Task instructions: Your task is to print all of the data word for word.

Data entries:
------------------------------------------------------------
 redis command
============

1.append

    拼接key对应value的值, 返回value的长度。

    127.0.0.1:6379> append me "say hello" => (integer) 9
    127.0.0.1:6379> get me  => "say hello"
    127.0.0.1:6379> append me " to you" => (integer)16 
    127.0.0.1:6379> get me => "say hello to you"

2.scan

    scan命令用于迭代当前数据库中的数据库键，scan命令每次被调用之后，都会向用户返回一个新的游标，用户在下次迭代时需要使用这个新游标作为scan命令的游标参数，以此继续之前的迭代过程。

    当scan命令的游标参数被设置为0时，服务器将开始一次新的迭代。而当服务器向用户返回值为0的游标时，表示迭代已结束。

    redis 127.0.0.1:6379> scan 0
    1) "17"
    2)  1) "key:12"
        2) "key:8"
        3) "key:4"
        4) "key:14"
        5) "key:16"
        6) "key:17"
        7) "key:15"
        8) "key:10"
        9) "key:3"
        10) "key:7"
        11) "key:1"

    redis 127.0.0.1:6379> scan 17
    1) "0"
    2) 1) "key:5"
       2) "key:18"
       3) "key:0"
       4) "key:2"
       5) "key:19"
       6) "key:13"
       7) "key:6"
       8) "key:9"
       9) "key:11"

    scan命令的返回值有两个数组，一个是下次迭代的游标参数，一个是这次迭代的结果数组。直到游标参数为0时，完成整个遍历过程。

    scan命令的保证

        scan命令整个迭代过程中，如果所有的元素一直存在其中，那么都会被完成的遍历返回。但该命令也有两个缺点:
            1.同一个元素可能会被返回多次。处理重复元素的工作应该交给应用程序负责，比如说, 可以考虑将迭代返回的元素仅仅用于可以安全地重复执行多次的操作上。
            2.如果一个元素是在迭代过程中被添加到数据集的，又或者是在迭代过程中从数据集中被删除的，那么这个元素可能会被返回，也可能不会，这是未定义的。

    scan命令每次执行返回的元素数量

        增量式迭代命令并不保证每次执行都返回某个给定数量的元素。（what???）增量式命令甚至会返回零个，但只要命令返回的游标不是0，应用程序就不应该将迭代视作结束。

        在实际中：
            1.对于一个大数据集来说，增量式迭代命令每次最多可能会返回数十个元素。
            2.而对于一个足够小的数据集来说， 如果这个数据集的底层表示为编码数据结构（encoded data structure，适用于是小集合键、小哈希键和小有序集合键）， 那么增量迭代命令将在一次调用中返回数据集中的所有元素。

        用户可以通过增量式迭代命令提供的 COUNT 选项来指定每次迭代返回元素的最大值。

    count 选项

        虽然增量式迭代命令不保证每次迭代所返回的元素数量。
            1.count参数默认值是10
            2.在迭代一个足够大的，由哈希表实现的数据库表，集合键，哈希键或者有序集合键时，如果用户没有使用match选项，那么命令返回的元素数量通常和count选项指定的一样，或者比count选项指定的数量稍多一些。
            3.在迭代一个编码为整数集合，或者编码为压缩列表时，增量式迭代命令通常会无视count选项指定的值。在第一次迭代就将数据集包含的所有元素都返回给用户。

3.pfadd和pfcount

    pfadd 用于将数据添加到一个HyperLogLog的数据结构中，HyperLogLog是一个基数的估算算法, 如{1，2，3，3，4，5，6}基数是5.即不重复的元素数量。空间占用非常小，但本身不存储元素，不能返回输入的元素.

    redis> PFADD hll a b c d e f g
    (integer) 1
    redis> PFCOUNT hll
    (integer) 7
------------------------------------------------------------
Response to the task:
 redis command
============

1.append

    拼接key对应value的值, 返回value的长度。

    127.0.0.1:6379> append me "say hello" => (integer) 9
    127.0.0.1:6379> get me  => "say hello"
    127.0.0.1:6379> append me " to you" => (integer)16 
    127.0.0.1:6379> get me => "say hello to you"

2.scan

    scan命令用于迭代当前数据库中的数据库键，scan命令每次被调用之后，都会向用户返回一个新的游标，用户在下次迭代时需要使用这个新游标作为scan命令的游标参数，以此继续之前的迭代过程。

    当scan命令的游标参数被设置为0时，服务器将开始一次新的迭代。而当服务器向用户返回值为0的游标时，表示迭代已结束。

    redis 127.0.0.1:6379> scan 0
    1) "17"
    2)  1) "key:12"
        2) "key:8"
        3) "key:4"
        4) "key:14"
        5) "key:16"
        6) "key:17"
        7) "key:15"
        8) "key:10"
        9) "key:3"
        10) "key:7"
        11) "key:1"

    redis 127.0.0.1:6379> scan 17
    1) "0"
    2) 1) "key:5"
       2) "key:18"
       3) "key:0"
       4) "key:2"
       5) "key:19"
       6) "key:13"
       7) "key:6"
       8) "key:9"
       9) "key:11"

    scan命令的返回值有两个数组，一个是下次迭代的游标参数，一个是这次迭代的结果数组。直到游标参数为0时，完成整个遍历过程。

    scan命令的保证

        scan命令整个迭代过程中，如果所有的元素一直存在其中，那么都会被完成的遍历返回。但该命令也有两个缺点:
            1.同一个元素可能会被返回多次。处理重复元素的工作应该交给应用程序负责，比如说, 可以考虑将迭代返回的元素仅仅用于可以安全地重复执行多次的操作上。
            2.如果一个元素是在迭代过程中被添加到数据集的，又或者是在迭代过程中从数据集中被删除的，那么这个元素可能会被返回，也可能不会，这是未定义的。

    scan命令每次执行返回的元素数量

        增量式迭代命令并不保证每次执行都返回某个给定数量的元素。（what???）增量式命令甚至会返回零个，但只要命令返回的游标不是0，应用程序就不应该将迭代视作结束。

        在实际中：
            1.对于一个大数据集来说，增量式迭代命令每次最多可能会返回数十个元素。
            2.而对于一个足够小的数据集来说， 如果这个数据集的底层表示为编码数据结构（encoded data structure，适用于是小集合键、小哈希键和小有序集合键）， 那么增量迭代命令将在一次调用中返回数据集中的所有元素。

        用户可以通过增量式迭代命令提供的 COUNT 选项来指定每次迭代返回元素的最大值。

    count 选项

        虽然增量式迭代命令不保证每次迭代所返回的元素数量。
            1.count参数默认值是10
            2.在迭代一个足够大的，由哈希表实现的数据库表，集合键，哈希键或者有序集合键时，如果用户没有使用match选项，那么命令返回的元素数量通常和count选项指定的一样，或者比count选项指定的数量稍多一些。
            3.在迭代一个编码为整数集合，或者编码为压缩列表时，增量式迭代命令通常会无视count选项指定的值。在第一次迭代就将数据集包含的所有元素都返回给用户。

3.pfadd和pfcount

    pfadd 用于将数据添加到一个HyperLogLog的数据结构中，HyperLogLog是一个基数的估算算法, 如{1，2，3，3，4，5，6}基数是5.即不重复的元素数量。空间占用非常小，但本身不存储元素，不能返回输入的元素.

    redis> PFADD hll a b c d e f g
    (integer) 1
    redis> PFCOUNT hll
    (integer) 7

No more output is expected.